Only on the way did I learn that Liu Hao’s boss was based in the city of Rong in the heart of the land known as Tianfu, and bore the formidable name of Yue Leiting.

When Liu Hao spoke of Yue Leiting, I could see a deep reverence in his eyes. He told me Yue Leiting was a towering figure throughout the southwest. He’d lived on the knife’s edge since the age of fifteen, rising from begging on the streets to a status where both the underworld and the authorities greeted him with respect as “Brother Ting.” He’d earned his reputation the hard way, each of his more than twenty scars a testament to real battles fought.

In the southwest, Yue Leiting’s words often carried more weight than official edicts. Rong City was his stronghold, a domain he had ruled for over thirty years. No one could say for sure how many prisoners were held in the city’s detention centers, but their number was said to wax and wane with Yue Leiting’s mood.

I had never seen Yue Leiting in action, so I couldn’t say just how formidable he truly was. All I knew was that right now, he must want nothing more than to kill me.

Because at this moment, I was standing atop the brand-new Santana sedan he had just bought for his birthday.

In the mid-1980s, a Santana cost around 170,000 yuan—a fortune in an era when being a “ten-thousand-yuan household” was a mark of pride. Anyone who owned a Santana was counted among the city’s wealthiest.

But this sleek black Santana had, ten minutes earlier, been reduced to a wreck by my own hands before a crowd of onlookers. The windshield and side mirrors were smashed to pieces, and the black lacquer on the hood was now a chaotic web of lines etched by the red brick in my hand.

As I caught my breath and finished the last stroke, I looked up to see Xiao Lianshan standing beside me, fists clenched, every muscle tense with vigilance. I guessed he was estimating the car’s worth, but it hardly mattered—neither of us had a penny, and the only way we were leaving today was if someone carried us out.

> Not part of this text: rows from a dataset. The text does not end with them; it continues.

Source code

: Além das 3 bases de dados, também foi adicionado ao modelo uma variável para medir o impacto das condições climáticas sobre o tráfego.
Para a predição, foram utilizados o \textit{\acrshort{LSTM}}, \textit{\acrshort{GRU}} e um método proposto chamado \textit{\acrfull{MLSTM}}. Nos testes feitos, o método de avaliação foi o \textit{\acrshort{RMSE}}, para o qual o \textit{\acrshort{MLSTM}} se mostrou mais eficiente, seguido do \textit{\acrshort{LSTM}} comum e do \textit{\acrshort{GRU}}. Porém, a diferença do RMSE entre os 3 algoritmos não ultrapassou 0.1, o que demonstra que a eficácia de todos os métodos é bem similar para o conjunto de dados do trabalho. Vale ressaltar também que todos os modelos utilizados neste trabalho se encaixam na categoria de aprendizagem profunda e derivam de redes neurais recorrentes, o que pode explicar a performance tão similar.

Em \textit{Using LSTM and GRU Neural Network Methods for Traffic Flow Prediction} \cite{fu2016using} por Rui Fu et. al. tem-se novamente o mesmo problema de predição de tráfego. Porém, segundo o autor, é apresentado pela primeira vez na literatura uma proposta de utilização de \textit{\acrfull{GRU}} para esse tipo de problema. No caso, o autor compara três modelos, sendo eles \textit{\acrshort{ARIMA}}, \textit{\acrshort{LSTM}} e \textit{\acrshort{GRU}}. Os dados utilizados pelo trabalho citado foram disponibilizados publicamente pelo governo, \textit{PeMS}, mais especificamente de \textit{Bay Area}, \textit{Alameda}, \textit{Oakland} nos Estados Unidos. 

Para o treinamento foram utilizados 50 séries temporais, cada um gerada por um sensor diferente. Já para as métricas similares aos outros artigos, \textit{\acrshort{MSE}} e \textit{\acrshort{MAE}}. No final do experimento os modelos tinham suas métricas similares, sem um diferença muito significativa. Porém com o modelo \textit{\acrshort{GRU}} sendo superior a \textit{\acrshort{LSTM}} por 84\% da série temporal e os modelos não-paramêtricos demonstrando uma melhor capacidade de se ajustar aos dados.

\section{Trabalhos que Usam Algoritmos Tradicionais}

I caught a glimpse of sweat streaming down Liu Hao’s brow; his hands trembled uncontrollably. He’d traveled all the way from Yuzhou just to surprise his boss on his fiftieth birthday—but the pleasant surprise had yet to materialize, while the shock was right before his eyes.

My gaze finally came to rest on Yue Leiting himself, who had just witnessed my wild destruction of his birthday gift in under ten minutes, standing there in stunned silence.

I imagined Yue Leiting must never have expected that someone would dare smash his car so brazenly on his fiftieth birthday. If there weren’t someone pulling strings behind us, not even ten of me and Xiao Lianshan would have dared such a thing.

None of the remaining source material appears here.